» Problem statement:
Within this material, how many lines have the string "tests" in them? The answer is a number, with nothing added.

» Supplied records:

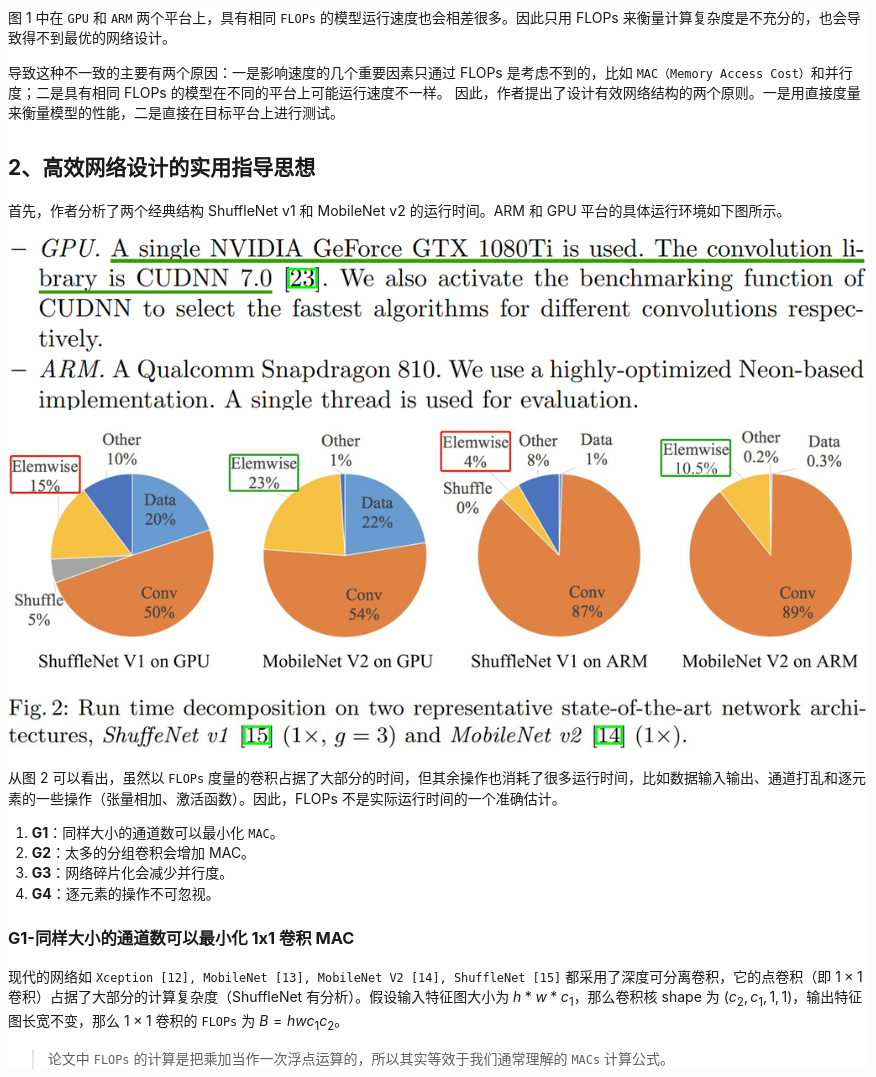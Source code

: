 图 1 中在 `GPU` 和 `ARM` 两个平台上，具有相同 `FLOPs` 的模型运行速度也会相差很多。因此只用 FLOPs 来衡量计算复杂度是不充分的，也会导致得不到最优的网络设计。

导致这种不一致的主要有两个原因：一是影响速度的几个重要因素只通过 FLOPs 是考虑不到的，比如 `MAC（Memory Access Cost）`和并行度；二是具有相同 FLOPs 的模型在不同的平台上可能运行速度不一样。
因此，作者提出了设计有效网络结构的两个原则。一是用直接度量来衡量模型的性能，二是直接在目标平台上进行测试。

## 2、高效网络设计的实用指导思想

首先，作者分析了两个经典结构 ShuffleNet v1 和 MobileNet v2 的运行时间。ARM 和 GPU 平台的具体运行环境如下图所示。

![ARM和GPU的具体运行环境](../../images/shufflenetv2/specific_operating_environment_of_arm_and_gpu.png)

![图2](../../images/shufflenetv2/figure_2.jpg)

从图 2 可以看出，虽然以 `FLOPs` 度量的卷积占据了大部分的时间，但其余操作也消耗了很多运行时间，比如数据输入输出、通道打乱和逐元素的一些操作（张量相加、激活函数）。因此，FLOPs 不是实际运行时间的一个准确估计。

1. **G1**：同样大小的通道数可以最小化 `MAC`。
2. **G2**：太多的分组卷积会增加 MAC。
3. **G3**：网络碎片化会减少并行度。
4. **G4**：逐元素的操作不可忽视。

### G1-同样大小的通道数可以最小化 1x1 卷积 MAC

现代的网络如 `Xception [12], MobileNet [13], MobileNet V2 [14], ShuffleNet [15]` 都采用了深度可分离卷积，它的点卷积（即 $1\times 1$ 卷积）占据了大部分的计算复杂度（ShuffleNet 有分析）。假设输入特征图大小为 $h*w*c_1$，那么卷积核 shape 为 $(c_2, c_1, 1, 1)$，输出特征图长宽不变，那么 $1 \times 1$ 卷积的 `FLOPs` 为 $B = hwc_{1}c_{2}$。
> 论文中 `FLOPs` 的计算是把乘加当作一次浮点运算的，所以其实等效于我们通常理解的 `MACs` 计算公式。
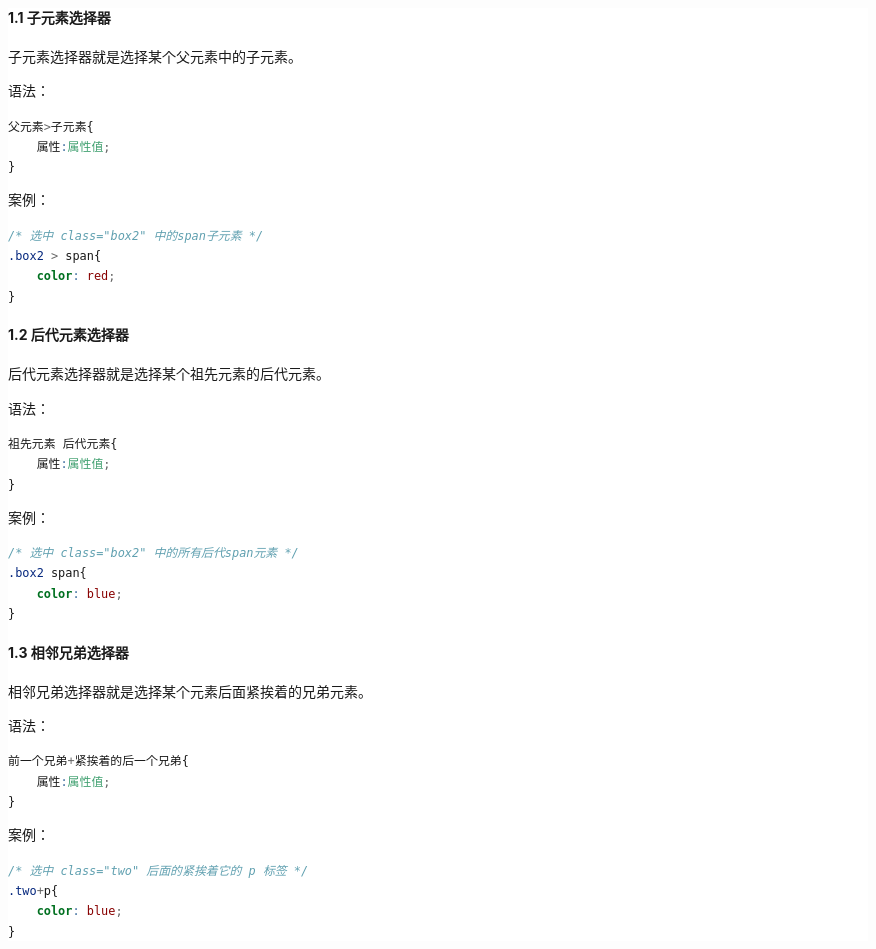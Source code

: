 #### 1.1 子元素选择器

子元素选择器就是选择某个父元素中的子元素。

语法：

```css
父元素>子元素{
    属性:属性值;
}
```

案例：

```css
/* 选中 class="box2" 中的span子元素 */
.box2 > span{
    color: red;
}
```

#### 1.2 后代元素选择器

后代元素选择器就是选择某个祖先元素的后代元素。

语法：

```css
祖先元素 后代元素{
    属性:属性值;
}
```

案例：

```css
/* 选中 class="box2" 中的所有后代span元素 */
.box2 span{
    color: blue;
}
```

#### 1.3 相邻兄弟选择器

相邻兄弟选择器就是选择某个元素后面紧挨着的兄弟元素。

语法：

```css
前一个兄弟+紧挨着的后一个兄弟{
    属性:属性值;
}
```

案例：

```css
/* 选中 class="two" 后面的紧挨着它的 p 标签 */
.two+p{
    color: blue;
}
```
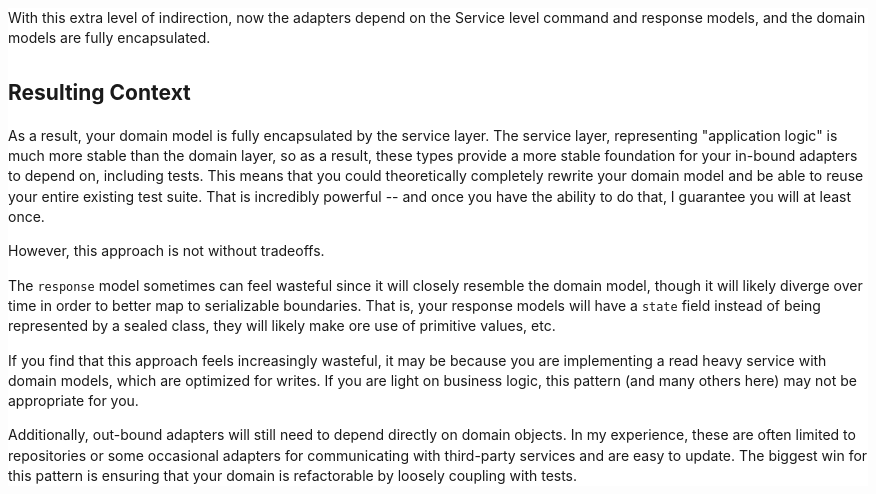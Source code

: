 
With this extra level of indirection, now the adapters depend on the Service level command and response models, and the domain models are fully encapsulated.

## Resulting Context
As a result, your domain model is fully encapsulated by the service layer. The service layer, representing "application logic" is much more stable than the domain layer, so as a result, these types provide a more stable foundation for your in-bound adapters to depend on, including tests. This means that you could theoretically completely rewrite your domain model and be able to reuse your entire existing test suite. That is incredibly powerful -- and once you have the ability to do that, I guarantee you will at least once.

However, this approach is not without tradeoffs.

The `response` model sometimes can feel wasteful since it will closely resemble the domain model, though it will likely diverge over time in order to better map to serializable boundaries. That is, your response models will have a `state` field instead of being represented by a sealed class, they will likely make ore use of primitive values, etc.

If you find that this approach feels increasingly wasteful, it may be because you are implementing a read heavy service with domain models, which are optimized for writes. If you are light on business logic, this pattern (and many others here) may not be appropriate for you.

Additionally, out-bound adapters will still need to depend directly on domain objects. In my experience, these are often limited to repositories or some occasional adapters for communicating with third-party services and are easy to update. The biggest win for this pattern is ensuring that your domain is refactorable by loosely coupling with tests.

» Solution for this problem:
2